Net financial savings of Indian households have fallen to 5.4% in FY23, a five-decade low. Meanwhile, retail’s role in Indian equities has expanded, and savings are also being channeled into real estate assets. FE explores what this holds for the investment rate & India’s economic growth
Post-pandemic fall in household net financial savings
This is explained by income stagnation, a sharp rise in short-term credit and an apparent attempt among households to unwind prudential savings accumulated during the pandemic. A shift from financial to real estate assets also played a role. While gross financial savings of households stood at 11% of GDP in FY23, the financial liabilities stood at 5.8% of GDP. Typically, financial savings include deposits, investments in mutual funds, shares, government securities, insurance, as well as small savings.
Has the trend reversed already?
There are divergents views on whether the trend is already reversing. According to Reserve Bank of India deputy governor Michael Patra, household savings are “expected to accelerate with rising income, retaining their position of being top net lenders to the rest of the economy in coming decades.” Patra expects that with “rising incomes, households will likely build back their financial assets” and might have already begun this. Many economists, however, believe the fall in household net financial savings continued through FY24, if not further, citing the rising consumption levels.
Uptick in household financial assets?
Household Financial Net Wealth (HHFNW), as per a recent Motilal Oswal report, reached an all-time high of 115.9% of GDP in Q1FY25. While household gross financial assets (HHGFA) reached a new peak of 157.9% of GDP during the quarter, household financial liabilities touched 42% of GDP. The sharp uptick in HHFNW, it says, is due to more retail investors in equity markets. The share of investments in equity and investment funds has risen to 28% of HHGFA in Q1FY25 — the highest ever and more than double the level a decade ago. In contrast, the share of deposits (including small savings) was 38% of HHGFA in Q1FY25, declining from about 50% between FY10 and FY14. The surge in equity markets has expanded equity market capitalisation to 146% of GDP in Q1FY25 from 105% a year ago, and in turn, pushed up HHGFA.
Fall in savings and CAD
The fall in net financial savings does not indicate that India has to rely more on foreign savings for its investment needs. In fact, our investment needs are significantly funded through corporate savings as well as the government budget. Some economists believe that household savings will continue to be on a gradual decline along with a rise in household debt. This trend, they say, is line with developed economies. The current account deficit (CAD) narrowed to 0.7% of GDP in FY24, indicating that the gap between overall investments and savings has actually narrowed. The dependence on foreign capital to finance investments has reduced.
Implications for the economy
Investments in equities help companies to raise money for long-term capital formation. While households moving towards creating more financial wealth could lead to faster economic growth in the long run, the shift in household behaviour presents a mixed bag for the economy. As households invest more in equities, mutual funds, and real estate (as opposed to parking funds in small savings/term deposits), asset prices get a boost. This creates a “wealth effect” encouraging higher growth. But the key is how household debt is managed, as retail loan delinquencies could have an adverse effect on the banking system.

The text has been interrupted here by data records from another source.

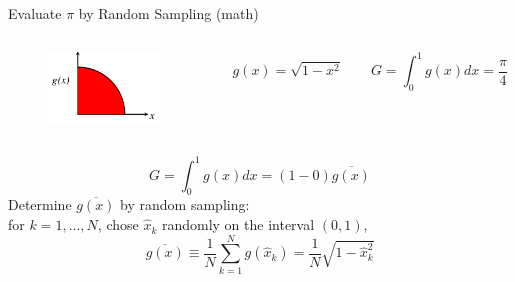\documentclass[xcolor=x11names,compress]{beamer}
\renewcommand{\(}{\begin{columns}}
\renewcommand{\)}{\end{columns}}
\newcommand{\<}[1]{\begin{column}{#1}}
\renewcommand{\>}{\end{column}}
\begin{document}
\begin{frame}{Evaluate $\pi$ by Random Sampling (math)}

\begin{columns}
  \begin{column}{0.3\textwidth}
  	\begin{figure}
  	\begin{center}
  		\includegraphics[height=0.75in,clip]{quarter-circle}
	\end{center}
  	\end{figure}
  \end{column}
  \begin{column}{0.7\textwidth}
    \begin{equation}
      g(x) = \sqrt{1 - x^2}	\qquad G = \int_0^1 g(x)dx = \frac{\pi}{4} \nonumber
    \end{equation}
  \end{column}
\end{columns}
\pause
\begin{equation}
  G = \int_0^1 g(x)dx = (1-0)\overline{g(x)} \nonumber
\end{equation}
Determine $\overline{g(x)}$ by random sampling:\\
\vspace*{0.5em}
\hspace*{2 em}for $k = 1, \dots, N$, chose $\hat{x}_k$ randomly on the interval $(0,1)$,
\[ \overline{g(x)} \equiv \frac{1}{N}\sum_{k=1}^N g(\hat{x}_k) = \frac{1}{N}\sqrt{1 - \hat{x}_k^2}\]

\end{frame}
\end{document}
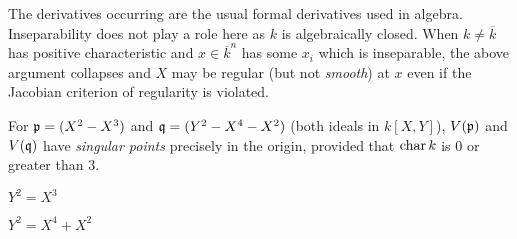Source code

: \documentclass[a4paper,parskip=half,numbers=enddot, DIV=12]{scrreprt}
\begin{document}
\begin{rem*}
    The derivatives occurring are the usual formal derivatives used in algebra. Inseparability does not play a role here as $k$ is algebraically closed. When $k\neq \overline{k}$ has positive characteristic and $x\in \overline{k}^n$ has some $x_i$ which is inseparable, the above argument collapses and $X$ may be regular (but not \emph{smooth}) at $x$ even if the Jacobian criterion of regularity is violated.
\end{rem*}
\begin{example*}
    For $\mathfrak{p}= (X^2-X^3)$ and $\mathfrak{q} = (Y^2-X^4-X^2)$ (both ideals in $k[X,Y]$), $V(\mathfrak{p})$ and $V(\mathfrak{q})$ have \emph{singular points} precisely in the origin, provided that $\operatorname{char} k$ is 0 or greater than 3.
\end{example*}
\begin{center}
	\begin{minipage}{0.42\textwidth}
		\centering
		
		$Y^2=X^3$
	\end{minipage}
	\begin{minipage}{0.42\textwidth}
		\centering
		
		$Y^2=X^4+X^2$
	\end{minipage}
\end{center}
\end{document}

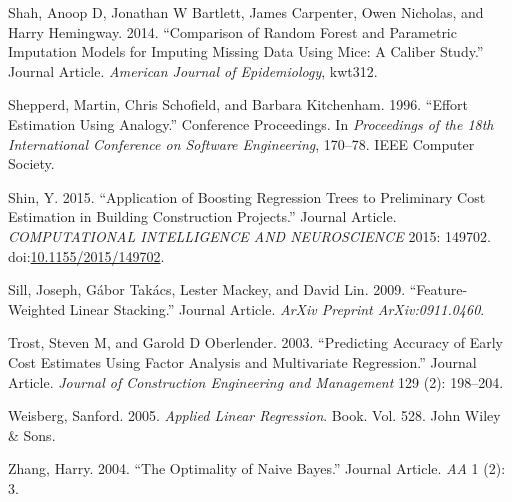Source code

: \documentclass[]{elsarticle} %
\begin{document}
\hypertarget{ref-Shah2014}{}
Shah, Anoop D, Jonathan W Bartlett, James Carpenter, Owen Nicholas, and
Harry Hemingway. 2014. ``Comparison of Random Forest and Parametric
Imputation Models for Imputing Missing Data Using Mice: A Caliber
Study.'' Journal Article. \emph{American Journal of Epidemiology},
kwt312.

\hypertarget{ref-Shepperd1996}{}
Shepperd, Martin, Chris Schofield, and Barbara Kitchenham. 1996.
``Effort Estimation Using Analogy.'' Conference Proceedings. In
\emph{Proceedings of the 18th International Conference on Software
Engineering}, 170--78. IEEE Computer Society.

\hypertarget{ref-Shin2015}{}
Shin, Y. 2015. ``Application of Boosting Regression Trees to Preliminary
Cost Estimation in Building Construction Projects.'' Journal Article.
\emph{COMPUTATIONAL INTELLIGENCE AND NEUROSCIENCE} 2015: 149702.
doi:\href{https://doi.org/10.1155/2015/149702}{10.1155/2015/149702}.

\hypertarget{ref-Sill2009}{}
Sill, Joseph, Gábor Takács, Lester Mackey, and David Lin. 2009.
``Feature-Weighted Linear Stacking.'' Journal Article. \emph{ArXiv
Preprint ArXiv:0911.0460}.

\hypertarget{ref-Trost2003}{}
Trost, Steven M, and Garold D Oberlender. 2003. ``Predicting Accuracy of
Early Cost Estimates Using Factor Analysis and Multivariate
Regression.'' Journal Article. \emph{Journal of Construction Engineering
and Management} 129 (2): 198--204.

\hypertarget{ref-Weisberg2005}{}
Weisberg, Sanford. 2005. \emph{Applied Linear Regression}. Book. Vol.
528. John Wiley \& Sons.

\hypertarget{ref-Zhang2004}{}
Zhang, Harry. 2004. ``The Optimality of Naive Bayes.'' Journal Article.
\emph{AA} 1 (2): 3.
\end{document}
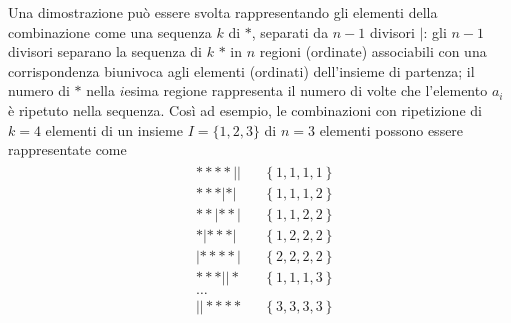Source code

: \documentclass[letterpaper,10pt,italian]{jupyterBook}
\begin{document}
\sphinxAtStartPar
Una dimostrazione può essere svolta rappresentando gli elementi della combinazione come una sequenza \(k\) di \(\ast\), separati da \(n-1\) divisori \(|\): gli \(n-1\) divisori separano la sequenza di \(k\) \(\ast\) in \(n\) regioni (ordinate) associabili con una corrispondenza biunivoca agli elementi (ordinati) dell’insieme di partenza; il numero di \(\ast\) nella \(i\)\sphinxhyphen{}esima regione rappresenta il numero di volte che l’elemento \(a_i\) è ripetuto nella sequenza. Così ad esempio, le combinazioni con ripetizione di \(k=4\) elementi di un insieme \(I = \{ 1,2,3 \}\) di \(n=3\) elementi possono essere rappresentate come
\begin{equation*}
\begin{split}\begin{aligned}
  &    \ast    \ast   \ast    \ast || && \left\{  1,1,1,1 \right\} \\
  &    \ast    \ast   \ast |  \ast |  && \left\{  1,1,1,2 \right\} \\
  &    \ast    \ast | \ast    \ast |  && \left\{  1,1,2,2 \right\} \\
  &    \ast |  \ast   \ast    \ast |  && \left\{  1,2,2,2 \right\} \\
  & |  \ast    \ast   \ast    \ast |  && \left\{  2,2,2,2 \right\} \\
  &    \ast    \ast   \ast || \ast    && \left\{  1,1,1,3 \right\} \\
  & \dots \\
  & || \ast    \ast   \ast    \ast    && \left\{  3,3,3,3 \right\} \\
\end{aligned}\end{split}
\end{equation*}\label{ch/statistics/combinatorics:ex-combinations-with-rep-1}
\end{document}
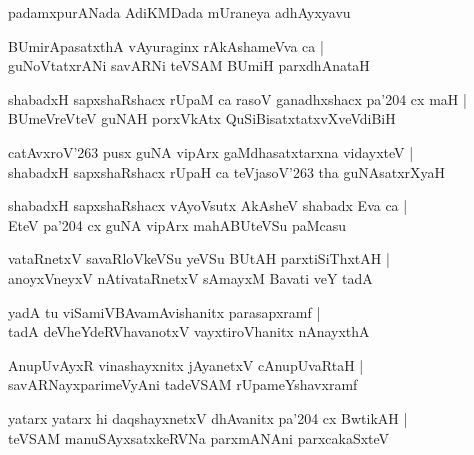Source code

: \documentclass[twoside,12pt,openright]{book}
\newcounter{shloka}[chapter]
\begin{document}
\begin{center}
padamxpurANada AdiKMDada mUraneya adhAyxyavu
\end{center}

\begin{shloka}
BUmirApasatxthA vAyuraginx rAkAshameVva ca |\\
guNoVtatxrANi savARNi teVSAM BUmiH parxdhAnataH
\end{shloka}

\begin{shloka}
shabadxH sapxshaRshacx rUpaM ca rasoV ganadhxshacx pa\char'204 cx maH |\\
BUmeVreVteV guNAH porxVkAtx QuSiBisatxtatxvXveVdiBiH
\end{shloka}

\begin{shloka}
catAvxroV\char'263 pusx guNA vipArx gaMdhasatxtarxna vidayxteV |\\
shabadxH sapxshaRshacx rUpaH ca teVjasoV\char'263 tha guNAsatxrXyaH
\end{shloka}

\begin{shloka}
shabadxH sapxshaRshacx vAyoVsutx AkAsheV shabadx Eva ca |\\
EteV pa\char'204 cx guNA vipArx mahABUteVSu paMcasu
\end{shloka}

\begin{shloka}
vataRnetxV savaRloVkeVSu yeVSu BUtAH parxtiSiThxtAH |\\
anoyxVneyxV nAtivataRnetxV sAmayxM Bavati veY tadA
\end{shloka}

\begin{shloka}
yadA tu viSamiVBAvamAvishanitx parasapxramf |\\
tadA deVheYdeRVhavanotxV vayxtiroVhanitx nAnayxthA
\end{shloka}

\begin{shloka}
AnupUvAyxR vinashayxnitx jAyanetxV cAnupUvaRtaH  |\\
savARNayxparimeVyAni tadeVSAM rUpameYshavxramf
\end{shloka}

\begin{shloka}
yatarx yatarx hi daqshayxnetxV dhAvanitx pa\char'204 cx BwtikAH |\\
teVSAM manuSAyxsatxkeRVNa parxmANAni parxcakaSxteV
\end{shloka}
\end{document}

Savings/investment dichotomy
Many economists believe the definitions of savings and investment need to change. As the growth in
cost-effective fintech has led to a diminished role for banks’ financial intermediation, divergent trends are seen in household financial savings and financial wealth. This also reflects a strong structural change, necessitating a re-look at “savings” and “investments” as well as financial intermediation. When net savings are computed to be low, it must be noted that when households borrow, it is largely used for creating assets like homes which leads to capital formation.